- _DATA FOR THIS EXERCISE_
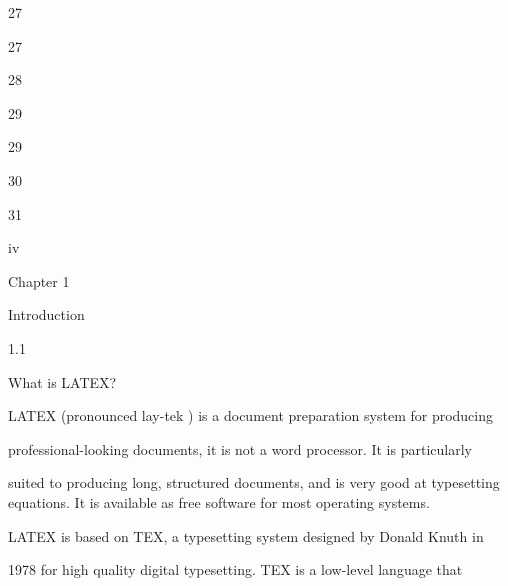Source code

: \documentclass[a4paper,portrait,12pt]{article}
\begin{document}
27


27


28


29


29


30


31





\begin{flushleft}
iv
\end{flushleft}





\begin{flushleft}
\newpage
Chapter 1
\end{flushleft}


\begin{flushleft}
Introduction
\end{flushleft}


1.1





\begin{flushleft}
What is LATEX?
\end{flushleft}





\begin{flushleft}
LATEX (pronounced lay-tek ) is a document preparation system for producing
\end{flushleft}


\begin{flushleft}
professional-looking documents, it is not a word processor. It is particularly
\end{flushleft}


\begin{flushleft}
suited to producing long, structured documents, and is very good at typesetting equations. It is available as free software for most operating systems.
\end{flushleft}


\begin{flushleft}
LATEX is based on TEX, a typesetting system designed by Donald Knuth in
\end{flushleft}


\begin{flushleft}
1978 for high quality digital typesetting. TEX is a low-level language that
\end{flushleft}
\end{document}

- _PROBLEM STATEMENT_
Wherever the string "producing" occurs in the data, copy the line that holds it.

- _YOUR RESPONSE_
LATEX (pronounced lay-tek ) is a document preparation system for producing
suited to producing long, structured documents, and is very good at typesetting equations. It is available as free software for most operating systems.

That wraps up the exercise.